Friday, May 10, 2019

Apostle of Andalusia

Today is the feast of St. Juan de Ávila, Doctor of the Church. John of Avila was born to a wealthy Spanish family; he became a priest and, shortly after, his parents having recently died, he gave away the family fortune to the poor and set out to become a missionary to Mexico. There were delays, however, and while he was waiting in Seville for everything to come together, and he come to the attention of the bishop of Seville, who tried to convince him to stay and be a missionary in Andalusia instead. It took a lot of persuasion, but it was eventually successful, and he became well known throughout Andalusia for the quality of his homilies. As happened with a great many popular priests and religious of the day, his opponents eventually reported him to the Inquisition, and he ended up in jail in 1532; he was there about a year before they cleared him of all charges. In his 50s, he started having serious health problems, and eventually died in Mantilla on May 10, 1569. He was beatified by Leo XIII, canonized by Paul VI, and named Doctor of the Church by Benedict XVI.

From one of his letters:

The Israelites who journeyed through the desert had appetites so disordered that they could not enjoy the manna "containing in itself all sweetness," which God sent them. Their blindness was so great that they did not find fault with themselves, or with the evil condition of their health, but with the food, which was of the most savoury kind. They asked for some other sort of viand with which they thought they would be better satisfied and pleased:—it was given them, but at the cost of their lives. We are to learn by this that even if the things of God are not always agreeable to us, still we must not wish for what is contrary to them, however delightful it may seem to us, for without doubt it would poison our souls. We should rather rid ourselves of the disgust we feel for religion, and then, when the appetites of our soul are healthy, we shall feel a right and pleasant relish for the food God gives His children.

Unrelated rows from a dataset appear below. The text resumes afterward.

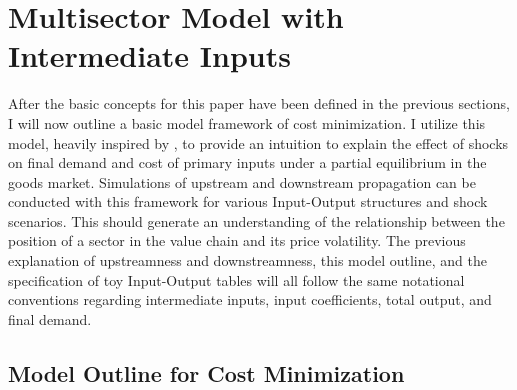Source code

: \section{Multisector Model with Intermediate Inputs}
\label{sec:model}

After the basic concepts for this paper have been defined in the previous sections, I will now outline a basic model framework of cost 
minimization. I utilize this model, heavily inspired by \textcite{caliendo2015EstimatesTradeWelfare}, to provide an intuition to explain 
the effect of shocks on final demand and cost of primary inputs under a partial equilibrium in the goods market. Simulations of upstream 
and downstream propagation can be conducted with this framework for various Input-Output structures and shock scenarios. This should 
generate an understanding of the relationship between the position of a sector in the value chain and its price volatility. The previous 
explanation of upstreamness and downstreamness, this model outline, and the specification of toy Input-Output tables will all follow the 
same notational conventions regarding intermediate inputs, input coefficients, total output, and final demand. 

\subsection{Model Outline for Cost Minimization}

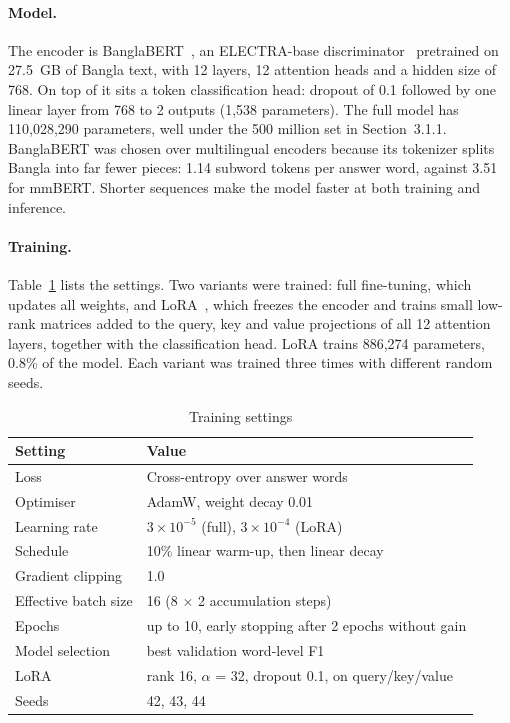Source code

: \paragraph{Model.} The encoder is BanglaBERT~\cite{banglabert}, an ELECTRA-base
discriminator~\cite{electra} pretrained on 27.5~GB of Bangla text, with 12
layers, 12 attention heads and a hidden size of 768. On top of it sits a token
classification head: dropout of 0.1 followed by one linear layer from 768 to 2
outputs (1,538 parameters). The full model has 110,028,290 parameters, well
under the 500 million set in Section~3.1.1. BanglaBERT was chosen over
multilingual encoders because its tokenizer splits Bangla into far fewer pieces:
1.14 subword tokens per answer word, against 3.51 for mmBERT. Shorter sequences
make the model faster at both training and inference.

\paragraph{Training.} Table~\ref{tab:hyper} lists the settings. Two variants
were trained: full fine-tuning, which updates all weights, and LoRA~\cite{lora},
which freezes the encoder and trains small low-rank matrices added to the
query, key and value projections of all 12 attention layers, together with the
classification head. LoRA trains 886,274 parameters, 0.8\% of the model. Each
variant was trained three times with different random seeds.

\begin{table}[htbp]
\centering
\caption{Training settings}
\label{tab:hyper}
\begin{tabular}{ll}
\hline
\textbf{Setting} & \textbf{Value} \\
\hline
Loss & Cross-entropy over answer words \\
Optimiser & AdamW, weight decay 0.01 \\
Learning rate & $3\times10^{-5}$ (full), $3\times10^{-4}$ (LoRA) \\
Schedule & 10\% linear warm-up, then linear decay \\
Gradient clipping & 1.0 \\
Effective batch size & 16 (8 $\times$ 2 accumulation steps) \\
Epochs & up to 10, early stopping after 2 epochs without gain \\
Model selection & best validation word-level F1 \\
LoRA & rank 16, $\alpha$ = 32, dropout 0.1, on query/key/value \\
Seeds & 42, 43, 44 \\
\hline
\end{tabular}
\end{table}

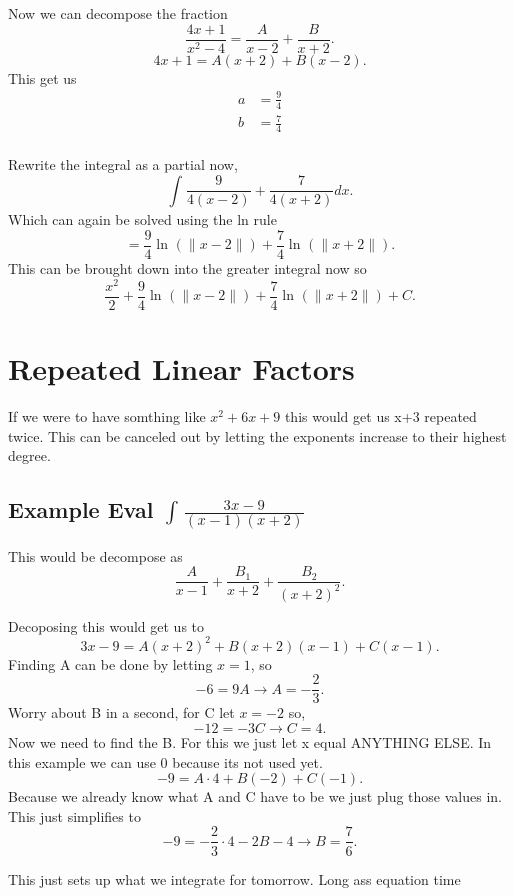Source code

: \documentclass[a4paper]{article}
\begin{document}
Now we can decompose the fraction
\[
\frac{4x+1}{x^2-4}=\frac{A}{x-2}+\frac{B}{x+2}
.\] 
\[
4x+1=A(x+2)+B(x-2)
.\] 
This get us 
\begin{align*}
  a&= \frac{9}{4} \\
  b&= \frac{7}{4} \\
\end{align*}

Rewrite the integral as a partial now,
\[
\int_{}^{} \frac{9}{4(x-2)}+\frac{7}{4(x+2)}dx 
.\] 
Which can again be solved using the ln rule
\[
=\frac{9}{4}\ln^{}(\|x-2\|)+\frac{7}{4}\ln^{}(\|x+2\|)
.\] 
This can be brought down into the greater integral now so
\[
\frac{x^2}{2}+ \frac{9}{4}\ln^{}(\|x-2\|)+\frac{7}{4}\ln^{}(\|x+2\|)+C
.\] 

\section{Repeated Linear Factors}%
\label{sec:Repeated Linear Factors}

If we were to have somthing like $x^2+6x+9$ this would get us x+3 repeated twice. This can be canceled out by letting the exponents increase to their highest degree.
\subsection{Example Eval $\int_{}^{} \frac{3x-9}{(x-1)(x+2)} $}%

This would be decompose as
\[
\frac{A}{x-1}+\frac{B_{1}}{x+2}+\frac{B_{2}}{(x+2)^2}
.\] 
\newpage

Decoposing this would get us to 
\[
3x-9=A(x+2)^2+B(x+2)(x-1)+C(x-1)
.\] 
Finding A can be done by letting $x=1$, so 
\[
-6=9A \to A=-\frac{2}{3}
.\] 
Worry about B in a second, for C let $x=-2$ so,
\[
-12=-3C \to C=4
.\] 
Now we need to find the B. For this we just let x equal ANYTHING ELSE. In this example we can use 0 because its not used yet.
\[
-9=A\cdot 4 + B(-2)+C(-1)
.\] 
Because we already know what A and C have to be we just plug those values in.
This just simplifies to 
\[
-9=-\frac{2}{3}\cdot 4 - 2B- 4 \to B=\frac{7}{6}
.\] 

This just sets up what we integrate for tomorrow. Long ass equation time
\end{document}
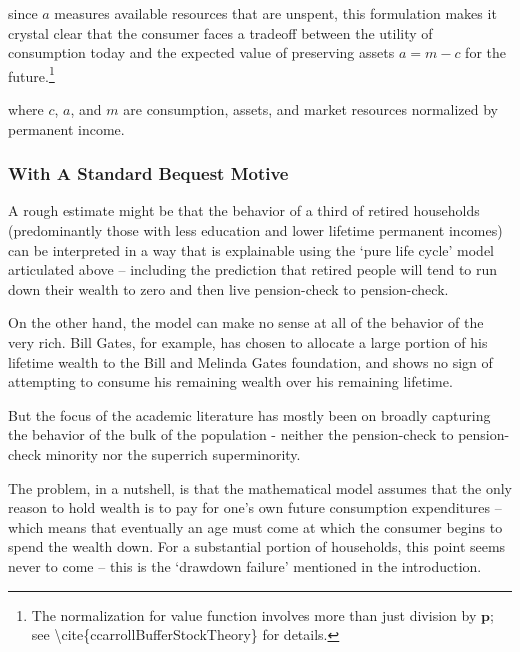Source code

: \documentclass{article}
\newcommand{\pLvl}{\mathbf{p}}
\newcommand{\cNrm}{c}
\newcommand{\RNrm}{\mathcal{R}}
\newcommand{\aNrm}{a}
\newcommand{\mNrm}{m}
\begin{document}
\bigskipand since $\aNrm$ measures available resources that are unspent, this formulation makes it crystal clear that the consumer faces a tradeoff between the utility of consumption today and the expected value of preserving assets $\aNrm=\mNrm -\cNrm$ for the future.\footnote{The normalization for value function involves more than just division by $\pLvl$; see {\textbackslash}cite\{ccarrollBufferStockTheory\} for details.}

where $\cNrm$, $\aNrm$, and $\mNrm$ are consumption, assets, and market resources normalized by permanent income.


\subsubsection{With A Standard Bequest Motive}

A rough estimate might be that the behavior of a third of retired households (predominantly those with less education and lower lifetime permanent incomes) can be interpreted in a way that is explainable using the `pure life cycle' model articulated above -- including the prediction that retired people will tend to run down their wealth to zero and then live pension-check to pension-check.

On the other hand, the model can make no sense at all of the behavior of the very rich. Bill Gates, for example, has chosen to allocate a large portion of his lifetime wealth to the Bill and Melinda Gates foundation, and shows no sign of attempting to consume his remaining wealth over his remaining lifetime.


But the focus of the academic literature has mostly been on broadly capturing the behavior of the bulk of the population - neither the pension-check to pension-check minority nor the superrich superminority.



The problem, in a nutshell, is that the mathematical model assumes that the only reason to hold wealth is to pay for one's own future consumption expenditures -- which means that eventually an age must come at which the consumer begins to spend the wealth down. For a substantial portion of households, this point seems never to come -- this is the `drawdown failure' mentioned in the introduction.
\end{document}
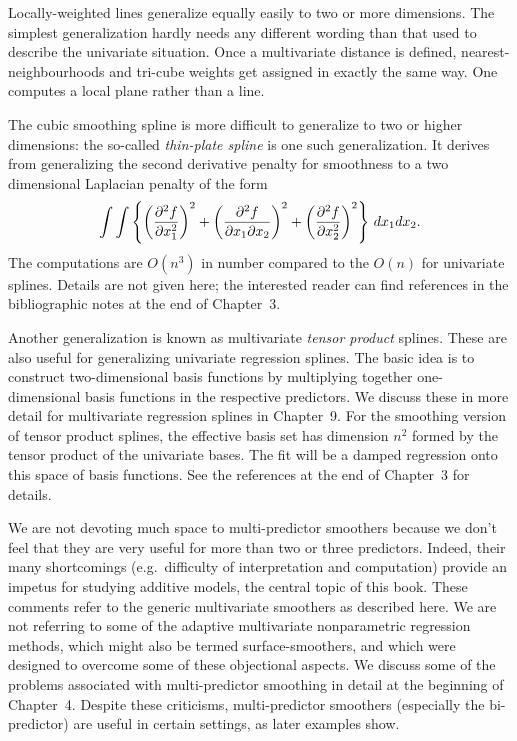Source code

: Locally-weighted lines generalize equally  easily to two or more dimensions.
The simplest generalization hardly needs any different wording than that used to describe the univariate situation. 
Once a multivariate distance is defined,
nearest-neighbourhoods and tri-cube weights get assigned in exactly the same way.
One computes a local plane rather than a line.

%
%
 
The  cubic  smoothing spline is more difficult to generalize to two or higher 
dimensions: the so-called {\sl thin-plate spline} is one such
generalization. 
It derives from generalizing the second derivative penalty for smoothness to a  two dimensional Laplacian penalty of the form 
$$\int\int\left\{\left({\partial^2 f\over \partial x_1^2}\right)^2 +  \left({\partial^2 f\over \partial x_1\partial x_2}\right)^2+\left({\partial^2 f\over \partial x_2^2}\right)^2\right\}\, dx_1dx_2.$$ 
The computations are  $O(n^3)$ in number compared to the $O(n)$ for univariate splines.
%
%
Details are not given here; the interested reader can find references in the
bibliographic notes at the end of Chapter~3.

%
%
Another generalization is known as multivariate {\sl tensor product} splines. 
%
%
These are also useful for generalizing univariate regression splines. 
%
The basic idea is to construct two-dimensional basis functions by multiplying together one-dimensional basis functions in the respective predictors. 
%
We discuss these in more detail for multivariate regression splines in Chapter~9. 
%
For the smoothing version of tensor product splines, the effective basis set has dimension $n^2$ formed by the tensor product of the univariate bases. 
The fit will be a damped regression onto this space of basis functions.
%
See the references at the end of Chapter~3 for  details. 

We are not devoting much space to multi-predictor smoothers because we don't
feel that they are very useful for more than two or three predictors.
Indeed, their many shortcomings (e.g.~difficulty of interpretation and computation)
provide an impetus for studying   additive models, the central
topic of this book.
%
These comments refer to the generic multivariate smoothers as described here. 
%
We are not referring to some of the adaptive multivariate nonparametric regression methods, which might also be termed surface-smoothers, and which were designed to overcome some of these objectional aspects.  
We discuss some of the problems associated with multi-predictor smoothing in detail at the
beginning of Chapter~4.
%
Despite these criticisms,  multi-predictor smoothers  (especially the bi-predictor) are useful
%
%
%
%
%
in certain settings, as later examples  show. 

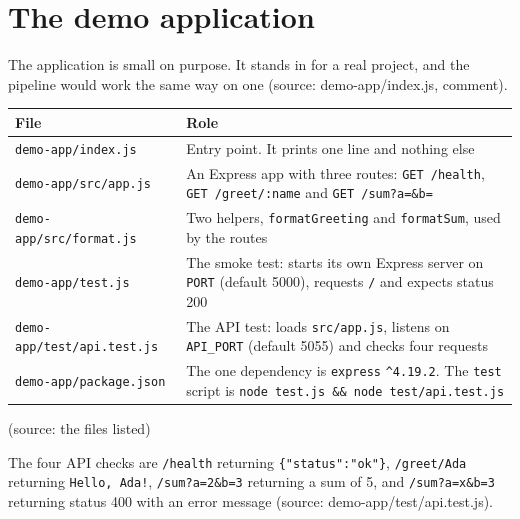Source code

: \documentclass[11pt,a4paper]{report}
\begin{document}
\section{The demo application}

The application is small on purpose. It stands in for a real project, and the pipeline would work the same way on one (source: demo-app/index.js, comment).

\begin{longtable}{>{\raggedright\arraybackslash}p{0.310\dimexpr\linewidth-4\tabcolsep\relax}>{\raggedright\arraybackslash}p{0.690\dimexpr\linewidth-4\tabcolsep\relax}}
\toprule
\textbf{File} & \textbf{Role} \\
\midrule
\endhead
\texttt{demo-\allowbreak{}app/\allowbreak{}index.\allowbreak{}js} & Entry point. It prints one line and nothing else \\
\texttt{demo-\allowbreak{}app/\allowbreak{}src/\allowbreak{}app.\allowbreak{}js} & An Express app with three routes: \texttt{GET /\allowbreak{}health}, \texttt{GET /\allowbreak{}greet/\allowbreak{}:name} and \texttt{GET /\allowbreak{}sum?a=\&b=} \\
\texttt{demo-\allowbreak{}app/\allowbreak{}src/\allowbreak{}format.\allowbreak{}js} & Two helpers, \texttt{formatGreeting} and \texttt{formatSum}, used by the routes \\
\texttt{demo-\allowbreak{}app/\allowbreak{}test.\allowbreak{}js} & The smoke test: starts its own Express server on \texttt{PORT} (default 5000), requests \texttt{/\allowbreak{}} and expects status 200 \\
\texttt{demo-\allowbreak{}app/\allowbreak{}test/\allowbreak{}api.\allowbreak{}test.\allowbreak{}js} & The API test: loads \texttt{src/\allowbreak{}app.\allowbreak{}js}, listens on \texttt{API\_\allowbreak{}PORT} (default 5055) and checks four requests \\
\texttt{demo-\allowbreak{}app/\allowbreak{}package.\allowbreak{}json} & The one dependency is \texttt{express} \texttt{\textasciicircum{}4.\allowbreak{}19.\allowbreak{}2}. The \texttt{test} script is \texttt{node test.\allowbreak{}js \&\& node test/\allowbreak{}api.\allowbreak{}test.\allowbreak{}js} \\
\bottomrule
\end{longtable}

(source: the files listed)

The four API checks are \texttt{/\allowbreak{}health} returning \texttt{\{"status":"ok"\}}, \texttt{/\allowbreak{}greet/\allowbreak{}Ada} returning \texttt{Hello, Ada!}, \texttt{/\allowbreak{}sum?a=2\&b=3} returning a sum of 5, and \texttt{/\allowbreak{}sum?a=x\&b=3} returning status 400 with an error message (source: demo-app/test/api.test.js).
\end{document}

To work slothfully and tepidly in God's service will cause you to lead so unhappy a life that you will be forced to change your ways. Besides, such a life is disloyal to our Saviour Who laboured with such ardent love to redeem us, and so willingly took up the cross that His love for us exceeded His suffering. The tepid soul cannot enjoy the world's pleasures, having given them up in the desire of doing right, and yet, for want of fervour, it does not find happiness in God. In this way such a soul is placed between two opposites, each of which is a torment to it; it suffers such severe afflictions that at last it leaves the right road, and with miserable fatuity seeks the flesh-pots of the Egypt it had left, because it cannot endure the hardships of the desert.